(Records from a data collection)
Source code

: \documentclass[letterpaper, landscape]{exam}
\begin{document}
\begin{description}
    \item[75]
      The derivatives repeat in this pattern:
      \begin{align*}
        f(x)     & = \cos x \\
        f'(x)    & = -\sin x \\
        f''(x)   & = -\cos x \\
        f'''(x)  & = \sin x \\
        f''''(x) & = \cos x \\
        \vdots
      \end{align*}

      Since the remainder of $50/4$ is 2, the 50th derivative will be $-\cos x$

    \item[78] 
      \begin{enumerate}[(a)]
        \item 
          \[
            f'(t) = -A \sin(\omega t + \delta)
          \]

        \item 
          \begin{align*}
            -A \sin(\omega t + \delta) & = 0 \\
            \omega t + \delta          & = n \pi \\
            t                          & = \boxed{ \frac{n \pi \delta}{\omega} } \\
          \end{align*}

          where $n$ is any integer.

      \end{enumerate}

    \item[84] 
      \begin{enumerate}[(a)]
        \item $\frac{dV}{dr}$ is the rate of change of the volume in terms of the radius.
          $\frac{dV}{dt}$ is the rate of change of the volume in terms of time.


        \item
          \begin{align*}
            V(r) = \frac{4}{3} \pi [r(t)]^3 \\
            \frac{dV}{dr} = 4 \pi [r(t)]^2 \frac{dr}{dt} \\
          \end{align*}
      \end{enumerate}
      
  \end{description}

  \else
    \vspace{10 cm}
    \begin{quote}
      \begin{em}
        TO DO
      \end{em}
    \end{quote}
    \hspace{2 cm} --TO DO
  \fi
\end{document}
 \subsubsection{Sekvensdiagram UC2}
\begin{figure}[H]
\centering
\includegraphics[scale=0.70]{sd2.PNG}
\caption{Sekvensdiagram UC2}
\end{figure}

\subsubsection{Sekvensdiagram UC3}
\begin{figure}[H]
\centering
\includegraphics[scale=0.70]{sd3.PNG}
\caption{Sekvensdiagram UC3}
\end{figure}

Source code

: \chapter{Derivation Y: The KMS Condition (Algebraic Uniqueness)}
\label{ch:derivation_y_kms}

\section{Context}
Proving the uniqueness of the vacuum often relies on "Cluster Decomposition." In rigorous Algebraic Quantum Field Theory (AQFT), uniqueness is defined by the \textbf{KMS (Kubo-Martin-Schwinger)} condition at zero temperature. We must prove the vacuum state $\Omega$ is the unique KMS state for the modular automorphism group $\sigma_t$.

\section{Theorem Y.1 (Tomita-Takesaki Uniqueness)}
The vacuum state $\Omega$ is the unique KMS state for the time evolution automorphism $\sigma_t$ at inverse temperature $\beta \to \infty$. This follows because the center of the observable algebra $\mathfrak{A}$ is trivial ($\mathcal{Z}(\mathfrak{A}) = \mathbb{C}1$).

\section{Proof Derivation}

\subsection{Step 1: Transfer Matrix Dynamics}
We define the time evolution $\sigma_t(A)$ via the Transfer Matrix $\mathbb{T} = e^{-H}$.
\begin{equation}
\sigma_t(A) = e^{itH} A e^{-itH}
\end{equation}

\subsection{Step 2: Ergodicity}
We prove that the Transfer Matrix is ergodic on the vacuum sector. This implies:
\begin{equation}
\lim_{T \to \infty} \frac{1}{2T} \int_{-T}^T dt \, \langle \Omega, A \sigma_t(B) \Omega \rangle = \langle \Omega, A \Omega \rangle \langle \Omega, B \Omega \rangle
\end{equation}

### Exercise requirements
Please copy every line of the records above in which "frac" appears.

### Answer space
            t                          & = \boxed{ \frac{n \pi \delta}{\omega} } \\
        \item $\frac{dV}{dr}$ is the rate of change of the volume in terms of the radius.
          $\frac{dV}{dt}$ is the rate of change of the volume in terms of time.
            V(r) = \frac{4}{3} \pi [r(t)]^3 \\
            \frac{dV}{dr} = 4 \pi [r(t)]^2 \frac{dr}{dt} \\
\lim_{T \to \infty} \frac{1}{2T} \int_{-T}^T dt \, \langle \Omega, A \sigma_t(B) \Omega \rangle = \langle \Omega, A \Omega \rangle \langle \Omega, B \Omega \rangle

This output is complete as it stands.